Extracted data:
= Beginning of Section =

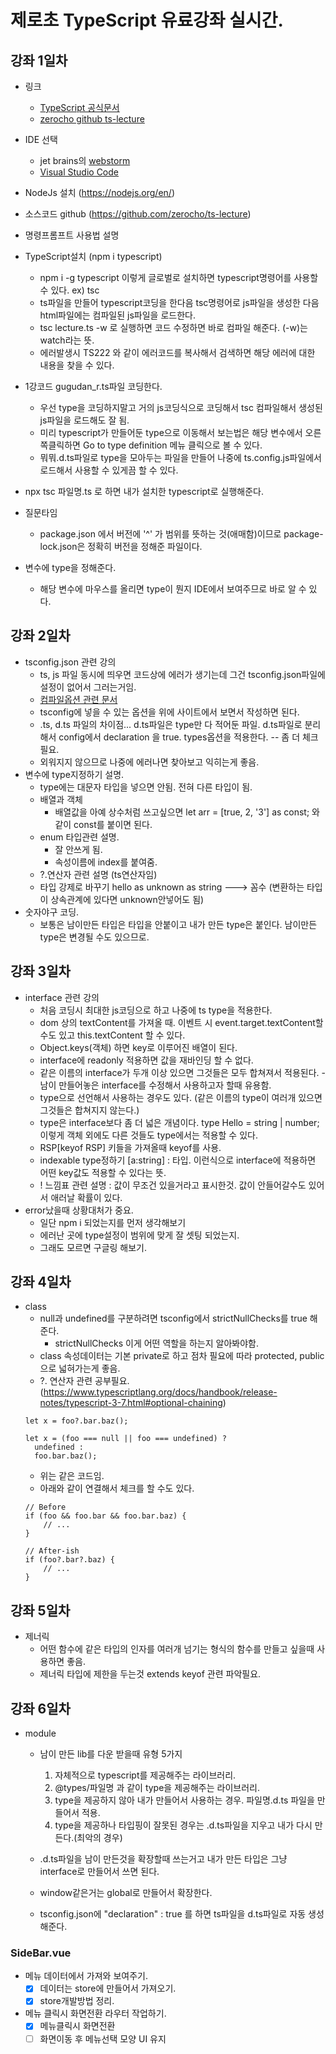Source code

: # 제로초 TypeScript 유료강좌 실시간.
## 강좌 1일차
* 링크
  - [TypeScript 공식문서](https://www.typescriptlang.org/)
  - [zerocho github ts-lecture](https://github.com/ZeroCho/ts-lecture)

* IDE 선택
  - jet brains의 [webstorm](https://www.jetbrains.com/ko-kr/webstorm/)
  - [Visual Studio Code](https://code.visualstudio.com/)
* NodeJs 설치 (https://nodejs.org/en/)
* 소스코드 github (https://github.com/zerocho/ts-lecture)
* 명령프롬프트 사용법 설명
* TypeScript설치 (npm i typescript)
  - npm i -g typescript 이렇게 글로벌로 설치하면 typescript명령어를 사용할 수 있다. ex) tsc
  - ts파일을 만들어 typescript코딩을 한다음 tsc명령어로 js파일을 생성한 다음 html파일에는 컴파일된 js파일을 로드한다.
  - tsc lecture.ts -w 로 실행하면 코드 수정하면 바로 컴파일 해준다. (-w)는 watch라는 뜻.
  - 에러발생시 TS222 와 같이 에러코드를 복사해서 검색하면 해당 에러에 대한 내용을 찾을 수 있다.
* 1강코드 gugudan_r.ts파일 코딩한다.
  - 우선 type을 코딩하지말고 거의 js코딩식으로 코딩해서 tsc 컴파일해서 생성된 js파일을 로드해도 잘 됨.
  - 미리 typescript가 만들어둔 type으로 이동해서 보는법은 해당 변수에서 오른쪽클릭하면 Go to type definition 메뉴 클릭으로 볼 수 있다.
  - 뭐뭐.d.ts파일로 type을 모아두는 파일을 만들어 나중에 ts.config.js파일에서 로드해서 사용할 수 있게끔 할 수 있다.
* npx tsc 파일명.ts 로 하면 내가 설치한 typescript로 실행해준다.
* 질문타임
  - package.json 에서 버전에 '^' 가 범위를 뜻하는 것(애매함)이므로 package-lock.json은 정확히 버전을 정해준 파일이다.
* 변수에 type을 정해준다.
  - 해당 변수에 마우스를 올리면 type이 뭔지 IDE에서 보여주므로 바로 알 수 있다.

## 강좌 2일차
* tsconfig.json 관련 강의
  - ts, js 파일 동시에 띄우면 코드상에 에러가 생기는데 그건 tsconfig.json파일에 설정이 없어서 그러는거임.
  - [컴파일옵션 관련 문서](https://www.typescriptlang.org/docs/handbook/compiler-options.html)
  - tsconfig에 넣을 수 있는 옵션을 위에 사이트에서 보면서 작성하면 된다.
  - .ts, d.ts 파일의 차이점... d.ts파일은 type만 다 적어둔 파일. d.ts파일로 분리해서 config에서 declaration 을 true. types옵션을 적용한다. -- 좀 더 체크 필요.
  - 외워지지 않으므로 나중에 에러나면 찾아보고 익히는게 좋음.
* 변수에 type지정하기 설명.
  - type에는 대문자 타입을 넣으면 안됨. 전혀 다른 타입이 됨.
  - 배열과 객체
    - 배열값을 아예 상수처럼 쓰고싶으면 let arr = [true, 2, '3'] as const; 와 같이 const를 붙이면 된다.
  - enum 타입관련 설명.
    - 잘 안쓰게 됨.
    - 속성이름에 index를 붙여줌.
  - ?.연산자 관련 설명 (ts연산자임)
  - 타입 강제로 바꾸기   hello as unknown as string  ---> 꼼수 (변환하는 타입이 상속관계에 있다면 unknown안넣어도 됨)
* 숫자야구 코딩.
  - 보통은 남이만든 타입은 타입을 안붙이고 내가 만든 type은 붙인다. 남이만든 type은 변경될 수도 있으므로.

## 강좌 3일차
* interface 관련 강의
  - 처음 코딩시 최대한 js코딩으로 하고 나중에 ts type을 적용한다.
  - dom 상의 textContent를 가져올 때. 이벤트 시 event.target.textContent할 수도 있고 this.textContent 할 수 있다.
  - Object.keys(객체) 하면 key로 이루어진 배열이 된다.
  - interface에 readonly 적용하면 값을 재바인딩 할 수 없다.
  - 같은 이름의 interface가 두개 이상 있으면 그것들은 모두 합쳐져서 적용된다. - 남이 만들어놓은 interface를 수정해서 사용하고자 할때 유용함.
  - type으로 선언해서 사용하는 경우도 있다. (같은 이름의 type이 여러개 있으면 그것들은 합쳐지지 않는다.)
  - type은 interface보다 좀 더 넓은 개념이다. type Hello = string | number; 이렇게 객체 외에도 다른 것들도 type에서는 적용할 수 있다.
  - RSP[keyof RSP] 키들을 가져올때 keyof를 사용.
  - indexable type정하기 [a:string] : 타입. 이런식으로 interface에 적용하면 어떤 key값도 적용할 수 있다는 뜻.
  - ! 느낌표 관련 설명 : 값이 무조건 있을거라고 표시한것. 값이 안들어갈수도 있어서 애러날 확률이 있다.
* error났을때 상황대처가 중요.
  - 일단 npm i 되었는지를 먼저 생각해보기
  - 에러난 곳에 type설정이 범위에 맞게 잘 셋팅 되었는지.
  - 그래도 모르면 구글링 해보기.

## 강좌 4일차
* class
  - null과 undefined를 구분하려면 tsconfig에서 strictNullChecks를 true 해준다.
    - strictNullChecks 이게 어떤 역할을 하는지 알아봐야함.
  - class 속성데이터는 기본 private로 하고 점차 필요에 따라 protected, public으로 넓혀가는게 좋음.
  - ?. 연산자 관련 공부필요. (https://www.typescriptlang.org/docs/handbook/release-notes/typescript-3-7.html#optional-chaining)
  ```
  let x = foo?.bar.baz();
  ```
  ```
  let x = (foo === null || foo === undefined) ?
    undefined :
    foo.bar.baz();
  ```
  - 위는 같은 코드임.
  - 아래와 같이 연결해서 체크를 할 수도 있다.
  ```
  // Before
  if (foo && foo.bar && foo.bar.baz) {
      // ...
  }

  // After-ish
  if (foo?.bar?.baz) {
      // ...
  }
  ```

## 강좌 5일차
* 제너릭
  - 어떤 함수에 같은 타입의 인자를 여러개 넘기는 형식의 함수를 만들고 싶을때 사용하면 좋음.
  - 제너릭 타입에 제한을 두는것 extends keyof 관련 파악필요.

## 강좌 6일차
* module
  - 남이 만든 lib를 다운 받을때 유형 5가지
    1. 자체적으로 typescript를 제공해주는 라이브러리.
    2. @types/파일명 과 같이 type을 제공해주는 라이브러리.
    3. type을 제공하지 않아 내가 만들어서 사용하는 경우. 파일명.d.ts 파일을 만들어서 적용.
    4. type을 제공하나 타입핑이 잘못된 경우는 .d.ts파일을 지우고 내가 다시 만든다.(최악의 경우)

  - .d.ts파일을 남이 만든것을 확장할때 쓰는거고 내가 만든 타입은 그냥 interface로 만들어서 쓰면 된다.
  - window같은거는 global로 만들어서 확장한다. 

  - tsconfig.json에 "declaration" : true 를 하면 ts파일을 d.ts파일로 자동 생성해준다.

### SideBar.vue
* 메뉴 데이터에서 가져와 보여주기.
  - [X] 데이터는 store에 만들어서 가져오기.
  - [X] store개발방법 정리.
* 메뉴 클릭시 화면전환 라우터 작업하기.
  - [X] 메뉴클릭시 화면전환
  - [ ] 화면이동 후 메뉴선택 모양 UI 유지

= End of Section =

Aim of the exercise:
Only the lines from the beginning of the listing through the line with "- [Visual Studio", both ends included, are to be repeated exactly; pictures stay out.

Answer for the task:
Source code

: # 제로초 TypeScript 유료강좌 실시간.
## 강좌 1일차
* 링크
  - [TypeScript 공식문서](https://www.typescriptlang.org/)
  - [zerocho github ts-lecture](https://github.com/ZeroCho/ts-lecture)

* IDE 선택
  - jet brains의 [webstorm](https://www.jetbrains.com/ko-kr/webstorm/)
  - [Visual Studio Code](https://code.visualstudio.com/)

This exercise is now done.